People also wanted to customize how their windows were laid out more flexibly. So the window manager appeared. This would move all of your windows around for you and provide some global shortcuts for things.
Then graphics got more complicated. All of a sudden the simple drawing primitives of X weren’t sufficient. Other than lines, text and rectangles applications wanted gradients, rounded corners and to display rich graphics. So now instead of using all of these fancy drawing APIs they were just uploading big bitmaps to the X server. At this point 1/3 of what the X server was previously doing became obsolete.
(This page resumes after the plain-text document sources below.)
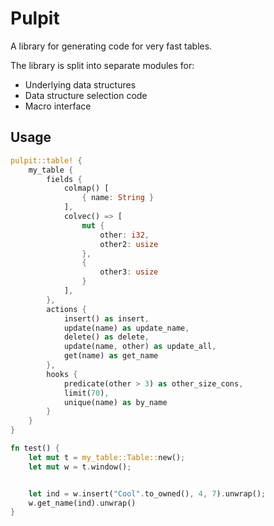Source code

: # Pulpit
A library for generating code for very fast tables.

The library is split into separate modules for:
- Underlying data structures
- Data structure selection code
- Macro interface


## Usage
```rust
pulpit::table! {
    my_table {
        fields {
            colmap() [
                { name: String }
            ],
            colvec() => [
                mut { 
                    other: i32,
                    other2: usize
                },
                {
                    other3: usize
                }
            ],
        },
        actions {
            insert() as insert,
            update(name) as update_name,
            delete() as delete,
            update(name, other) as update_all,
            get(name) as get_name 
        },
        hooks {
            predicate(other > 3) as other_size_cons,
            limit(70),
            unique(name) as by_name
        }
    }
}

fn test() {
    let mut t = my_table::Table::new();
    let mut w = t.window();


    let ind = w.insert("Cool".to_owned(), 4, 7).unwrap();
    w.get_name(ind).unwrap()
}
```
Next people wanted fancy effects and transparency (like drop shadows). So window managers started compositing the display. This is great but now they need more control than just moving windows around on the display in case they are warped, rendered somewhere slightly differently or on a different workspace. So now all input events go first from X to the window manager, then back to X, then to the application. Also output needs to be processed by the window manager, so it is sent from the client to X, then to the window manager, then the composited output is sent to X. So another 1/3 of what X was doing became obsolete.
So now what is the X server doing:
- Outputting the composited image to the display.
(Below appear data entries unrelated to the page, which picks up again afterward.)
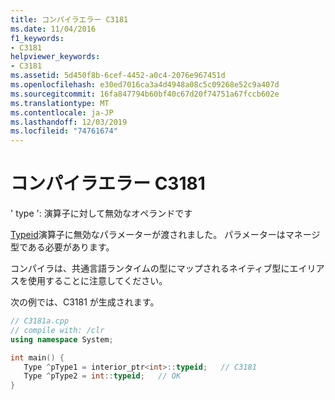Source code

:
 ```yaml
---
title: コンパイラエラー C3181
ms.date: 11/04/2016
f1_keywords:
- C3181
helpviewer_keywords:
- C3181
ms.assetid: 5d450f8b-6cef-4452-a0c4-2076e967451d
ms.openlocfilehash: e30ed7016ca3a4d4948a08c5c09268e52c9a407d
ms.sourcegitcommit: 16fa847794b60bf40c67d20f74751a67fccb602e
ms.translationtype: MT
ms.contentlocale: ja-JP
ms.lasthandoff: 12/03/2019
ms.locfileid: "74761674"
---
```

# <a name="compiler-error-c3181"></a>コンパイラエラー C3181

' type ': 演算子に対して無効なオペランドです

[Typeid](../../extensions/typeid-cpp-component-extensions.md)演算子に無効なパラメーターが渡されました。 パラメーターはマネージ型である必要があります。

コンパイラは、共通言語ランタイムの型にマップされるネイティブ型にエイリアスを使用することに注意してください。

次の例では、C3181 が生成されます。

```cpp
// C3181a.cpp
// compile with: /clr
using namespace System;

int main() {
   Type ^pType1 = interior_ptr<int>::typeid;   // C3181
   Type ^pType2 = int::typeid;   // OK
}
```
- Receiving input from input devices.
- Shuffling messages and graphics between the window manager and applications.
It turns out that 1 and 2 have got vastly simpler over the years, and can now basically be solved by a few libraries. 3 is just overhead (especially if you are trying to use X over a network because input and output need to make multiple round-trips each).
So 1 and 2 turned into libraries and 3 was just removed. Basically this made the X server disappear. Now the window manager just directly read input and displayed output usually using some common libraries.
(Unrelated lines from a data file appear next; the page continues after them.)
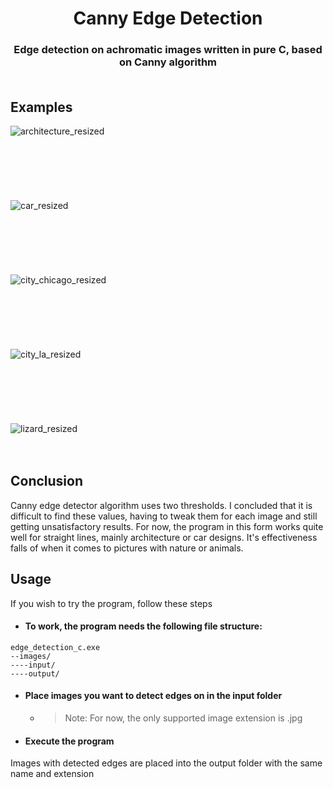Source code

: <h1 align="center">
  Canny Edge Detection
</h1>

<h3 align="center">
  Edge detection on achromatic images written in pure C, based on Canny algorithm
  <br><br>
</h3>

## Examples
![architecture_resized](https://user-images.githubusercontent.com/81694867/162588031-8975bd22-8b93-4b67-8842-d880e8b5615f.png)
<br><br><br><br><br><br><br>
![car_resized](https://user-images.githubusercontent.com/81694867/162588034-1f6fca1a-81ee-4995-a949-cf2d47d4a3b2.png)
<br><br><br><br><br><br><br>
![city_chicago_resized](https://user-images.githubusercontent.com/81694867/162588035-5e72a4a7-5da7-457b-a03e-71afb991348a.png)
<br><br><br><br><br><br><br>
![city_la_resized](https://user-images.githubusercontent.com/81694867/162588038-4ba5fb1d-1e49-4086-a0d4-85cae1ef56e0.png)
<br><br><br><br><br><br><br>
![lizard_resized](https://user-images.githubusercontent.com/81694867/162588039-6f953263-ac62-4459-bfc8-554629b146a5.png)
<br><br><br>

## Conclusion
Canny edge detector algorithm uses two thresholds. I concluded that it is difficult to find these values, having to tweak them for each image and still getting unsatisfactory results.
For now, the program in this form works quite well for straight lines, mainly architecture or car designs. It's effectiveness falls of when it comes to pictures with nature or animals.

## Usage
If you wish to try the program, follow these steps
- #### To work, the program needs the following file structure:
```
edge_detection_c.exe
--images/
----input/
----output/
```
- #### Place images you want to detect edges on in the input folder
  - > Note: For now, the only supported image extension is .jpg

- #### Execute the program
Images with detected edges are placed into the output folder with the same name and extension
Now removing the X server is a breaking change, so it was a great time to rethink a lot of decisions. Some of the highlights are:
- Accessing other applications information (output and input capture) requires explicit permission. This is a key piece to sandboxing applications.
- Organize the system around frames to avoid tearing except for when desired (X doesn’t really have the concept of a frame).
- Remove lots of basically unused APIs like fonts, drawing and many others.
So the future is great. Simpler, faster, more secure and more extensible. However getting there takes time.
This was also slowed down by some people trying to resist some features that X had (such as applications being able to position themselves). And with a few examples like that it can be impossible to make a nice port of an application to Wayland. However over time these features are being added and these days most applications have good Wayland support.
Saving this for later – what a fantastic breakdown. Thanks for this!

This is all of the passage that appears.